Fig. 4. Analysis of the hTopo IIα allosteric regulation mediated by the linker connecting the N-gate to the DNA-gate.

a Domain organization, sequence conservation, and secondary structure prediction for hTopo IIα. Below is a zoom view of the linker joining N-gate to DNA-gate showing the sequence at a residue level. SC stands for sequence conservation. SSP stands for secondary structure prediction. b Multiple sequence alignment focused on the linker region. The yeast sequence is displayed as information but was not included in the conservation calculation. c ATP hydrolysis activity of the wild-type, K₄₁₈A, W₄₁₄A-F₄₁₇S and K₄₂₅G-K₄₂₆G-C₄₂₇P and K₄₂₅ hTopo IIα. Kcat values are presented as mean values ± standard error (SE) for three independent replicates (n = 3).
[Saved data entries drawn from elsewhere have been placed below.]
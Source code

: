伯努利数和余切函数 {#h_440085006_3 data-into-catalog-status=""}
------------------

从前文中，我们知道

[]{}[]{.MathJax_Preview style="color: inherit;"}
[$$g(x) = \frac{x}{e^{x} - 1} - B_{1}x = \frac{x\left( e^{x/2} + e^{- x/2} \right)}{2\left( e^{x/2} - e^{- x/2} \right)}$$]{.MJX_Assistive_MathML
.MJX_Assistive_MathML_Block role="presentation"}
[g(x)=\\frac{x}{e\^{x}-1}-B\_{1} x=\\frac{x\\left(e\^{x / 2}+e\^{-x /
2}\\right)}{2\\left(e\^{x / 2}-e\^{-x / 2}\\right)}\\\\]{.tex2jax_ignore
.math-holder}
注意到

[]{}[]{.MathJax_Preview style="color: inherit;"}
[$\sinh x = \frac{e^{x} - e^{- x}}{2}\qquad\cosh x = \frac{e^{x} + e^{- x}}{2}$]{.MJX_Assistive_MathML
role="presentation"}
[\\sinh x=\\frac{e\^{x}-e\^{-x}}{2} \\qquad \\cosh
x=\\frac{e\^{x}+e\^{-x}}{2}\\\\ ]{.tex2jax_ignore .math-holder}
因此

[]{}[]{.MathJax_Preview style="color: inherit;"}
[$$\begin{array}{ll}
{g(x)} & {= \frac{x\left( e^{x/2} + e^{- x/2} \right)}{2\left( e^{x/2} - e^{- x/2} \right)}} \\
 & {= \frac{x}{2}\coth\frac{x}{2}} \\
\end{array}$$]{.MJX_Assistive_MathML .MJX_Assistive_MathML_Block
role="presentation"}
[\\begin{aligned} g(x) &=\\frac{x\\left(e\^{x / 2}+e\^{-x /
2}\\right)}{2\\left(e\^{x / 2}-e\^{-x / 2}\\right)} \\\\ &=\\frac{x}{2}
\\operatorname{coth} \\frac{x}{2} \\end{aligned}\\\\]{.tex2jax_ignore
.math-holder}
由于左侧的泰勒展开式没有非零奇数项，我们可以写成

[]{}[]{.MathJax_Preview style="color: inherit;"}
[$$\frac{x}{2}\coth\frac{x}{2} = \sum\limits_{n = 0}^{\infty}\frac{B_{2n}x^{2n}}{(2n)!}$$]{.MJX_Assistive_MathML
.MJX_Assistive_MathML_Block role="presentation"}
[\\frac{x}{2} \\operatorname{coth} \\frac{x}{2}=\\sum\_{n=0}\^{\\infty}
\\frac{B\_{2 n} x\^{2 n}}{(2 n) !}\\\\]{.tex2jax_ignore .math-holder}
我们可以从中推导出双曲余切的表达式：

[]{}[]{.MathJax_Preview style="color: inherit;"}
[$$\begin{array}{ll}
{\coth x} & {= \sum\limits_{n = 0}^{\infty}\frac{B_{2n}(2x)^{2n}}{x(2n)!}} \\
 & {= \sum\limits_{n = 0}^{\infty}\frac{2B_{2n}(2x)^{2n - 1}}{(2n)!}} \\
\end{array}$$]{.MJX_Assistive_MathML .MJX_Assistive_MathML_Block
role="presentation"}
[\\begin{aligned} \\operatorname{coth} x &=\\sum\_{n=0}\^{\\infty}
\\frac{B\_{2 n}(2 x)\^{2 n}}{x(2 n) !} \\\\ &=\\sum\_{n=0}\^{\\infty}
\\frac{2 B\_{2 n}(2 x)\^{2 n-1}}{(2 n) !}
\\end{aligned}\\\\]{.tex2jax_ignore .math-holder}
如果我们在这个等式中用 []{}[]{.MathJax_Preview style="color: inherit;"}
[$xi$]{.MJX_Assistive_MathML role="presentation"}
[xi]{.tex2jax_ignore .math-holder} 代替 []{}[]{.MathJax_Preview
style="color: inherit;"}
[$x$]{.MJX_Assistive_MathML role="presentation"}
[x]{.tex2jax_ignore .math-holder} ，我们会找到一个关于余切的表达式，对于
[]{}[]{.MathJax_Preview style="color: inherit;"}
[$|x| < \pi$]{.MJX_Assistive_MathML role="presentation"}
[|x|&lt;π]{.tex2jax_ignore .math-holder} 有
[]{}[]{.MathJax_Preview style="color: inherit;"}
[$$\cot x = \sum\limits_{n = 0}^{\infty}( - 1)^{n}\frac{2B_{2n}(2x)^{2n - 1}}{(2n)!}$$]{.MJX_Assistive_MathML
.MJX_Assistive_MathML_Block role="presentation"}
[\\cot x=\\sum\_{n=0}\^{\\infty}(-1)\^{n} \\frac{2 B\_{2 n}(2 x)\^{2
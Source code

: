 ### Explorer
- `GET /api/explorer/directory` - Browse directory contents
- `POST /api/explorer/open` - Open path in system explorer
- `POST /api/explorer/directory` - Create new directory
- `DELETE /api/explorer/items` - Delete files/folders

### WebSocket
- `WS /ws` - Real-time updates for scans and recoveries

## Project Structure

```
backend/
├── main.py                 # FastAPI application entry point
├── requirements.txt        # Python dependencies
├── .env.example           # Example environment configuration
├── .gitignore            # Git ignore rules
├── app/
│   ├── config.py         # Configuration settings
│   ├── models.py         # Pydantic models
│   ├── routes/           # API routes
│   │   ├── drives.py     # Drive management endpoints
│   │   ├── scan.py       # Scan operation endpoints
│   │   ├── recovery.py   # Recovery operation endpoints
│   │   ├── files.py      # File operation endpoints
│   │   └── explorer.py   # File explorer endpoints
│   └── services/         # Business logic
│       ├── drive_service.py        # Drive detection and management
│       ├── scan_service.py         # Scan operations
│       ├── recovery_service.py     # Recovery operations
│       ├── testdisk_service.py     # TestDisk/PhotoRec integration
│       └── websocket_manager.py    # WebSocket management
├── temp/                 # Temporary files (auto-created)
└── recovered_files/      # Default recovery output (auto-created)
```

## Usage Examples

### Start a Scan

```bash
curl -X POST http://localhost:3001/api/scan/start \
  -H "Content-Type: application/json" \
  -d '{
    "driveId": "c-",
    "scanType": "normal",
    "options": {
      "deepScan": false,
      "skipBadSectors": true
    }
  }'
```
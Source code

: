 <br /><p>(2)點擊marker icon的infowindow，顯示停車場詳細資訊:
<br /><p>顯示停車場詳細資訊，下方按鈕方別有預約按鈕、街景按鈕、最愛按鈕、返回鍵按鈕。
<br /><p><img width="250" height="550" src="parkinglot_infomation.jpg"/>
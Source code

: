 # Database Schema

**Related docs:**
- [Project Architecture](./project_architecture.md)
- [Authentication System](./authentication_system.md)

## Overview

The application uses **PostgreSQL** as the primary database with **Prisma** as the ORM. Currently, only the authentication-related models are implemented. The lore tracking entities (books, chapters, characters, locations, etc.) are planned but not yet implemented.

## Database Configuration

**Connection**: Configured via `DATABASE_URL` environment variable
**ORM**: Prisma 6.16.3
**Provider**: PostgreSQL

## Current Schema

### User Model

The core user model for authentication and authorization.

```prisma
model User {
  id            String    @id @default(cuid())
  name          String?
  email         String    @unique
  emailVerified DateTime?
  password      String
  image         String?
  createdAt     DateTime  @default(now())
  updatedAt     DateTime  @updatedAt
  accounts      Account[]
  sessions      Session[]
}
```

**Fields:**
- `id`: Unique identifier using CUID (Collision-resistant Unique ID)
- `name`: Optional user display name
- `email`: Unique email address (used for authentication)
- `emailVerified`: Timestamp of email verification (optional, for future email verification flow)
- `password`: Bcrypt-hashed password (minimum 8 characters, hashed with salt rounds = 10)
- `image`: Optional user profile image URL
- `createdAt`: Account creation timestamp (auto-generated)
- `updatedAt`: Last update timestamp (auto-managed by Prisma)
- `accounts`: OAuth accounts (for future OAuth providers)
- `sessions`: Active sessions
Individual data points are also plotted. d Spatial localization of the mutated residues on the linker joining N-gate to DNA-gate. e Relaxation and cleavage f activities for the wild-type, K₄₁₈A, W₄₁₄A-F₄₁₇S, K₄₂₅G-K₄₂₆G-C₄₂₇P and K₄₂₅A hTopo IIα. Zoomed panels on the region 0–10 nM is available in Supplementary Fig. 9. Data are presented as mean values ± SE for three independent replicates (n = 3). The source data for panels c, e, and f are provided as a Source Data file.